What’s a good Python profanity filter library? [closed]
Asked Answered
F

6

34

Like https://stackoverflow.com/questions/1521646/best-profanity-filter, but for Python — and I’m looking for libraries I can run and control myself locally, as opposed to web services.

(And whilst it’s always great to hear your fundamental objections of principle to profanity filtering, I’m not specifically looking for them here. I know profanity filtering can’t pick up every hurtful thing being said. I know swearing, in the grand scheme of things, isn’t a particularly big issue. I know you need some human input to deal with issues of content. I’d just like to find a good library, and see what use I can make of it.)

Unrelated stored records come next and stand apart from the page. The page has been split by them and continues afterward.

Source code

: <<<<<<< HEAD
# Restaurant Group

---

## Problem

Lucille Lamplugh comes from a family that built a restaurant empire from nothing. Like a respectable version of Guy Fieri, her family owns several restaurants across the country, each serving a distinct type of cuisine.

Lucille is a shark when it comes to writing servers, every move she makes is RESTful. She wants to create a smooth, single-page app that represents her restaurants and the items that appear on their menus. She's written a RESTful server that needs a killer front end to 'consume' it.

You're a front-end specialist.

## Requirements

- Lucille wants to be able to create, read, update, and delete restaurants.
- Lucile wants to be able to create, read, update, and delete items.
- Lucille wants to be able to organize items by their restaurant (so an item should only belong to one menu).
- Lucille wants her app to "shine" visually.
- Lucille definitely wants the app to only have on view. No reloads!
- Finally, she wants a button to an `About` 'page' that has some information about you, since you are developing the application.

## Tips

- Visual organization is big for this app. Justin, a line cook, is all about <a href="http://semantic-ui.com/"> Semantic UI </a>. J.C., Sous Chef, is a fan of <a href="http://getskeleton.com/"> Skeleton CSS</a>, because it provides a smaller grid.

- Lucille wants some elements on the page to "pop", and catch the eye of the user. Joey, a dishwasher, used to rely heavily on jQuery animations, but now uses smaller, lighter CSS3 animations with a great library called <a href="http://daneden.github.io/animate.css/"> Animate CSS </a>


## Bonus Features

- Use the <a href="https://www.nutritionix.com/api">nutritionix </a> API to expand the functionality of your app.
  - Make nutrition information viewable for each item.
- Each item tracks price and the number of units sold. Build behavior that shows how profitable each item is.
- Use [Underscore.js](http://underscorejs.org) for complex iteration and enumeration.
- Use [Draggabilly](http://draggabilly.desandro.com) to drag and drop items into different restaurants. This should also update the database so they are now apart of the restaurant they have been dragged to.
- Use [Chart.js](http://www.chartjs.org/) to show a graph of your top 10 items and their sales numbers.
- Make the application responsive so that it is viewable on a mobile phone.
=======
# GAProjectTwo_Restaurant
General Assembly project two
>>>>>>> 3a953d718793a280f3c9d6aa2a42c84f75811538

Foreman answered 20/8, 2010 at 14:20 Comment(2)
pip install -U expletives?Iodate
The better_profanity library has a fairly comprehensive list and handles lots of alternate spellings of words where characters (i.e. @, 3, 4) are substituted for letters (a, E, A respectively). I believe that the wordlist is customizable too.Shelley
L
45

I didn't found any Python profanity library, so I made one myself.

Parameters


filterlist

A list of regular expressions that match a forbidden word. Please do not use \b, it will be inserted depending on inside_words.

Example: ['bad', 'un\w+']

ignore_case

Default: True

Self-explanatory.

replacements

Default: "$@%-?!"

A string with characters from which the replacements strings will be randomly generated.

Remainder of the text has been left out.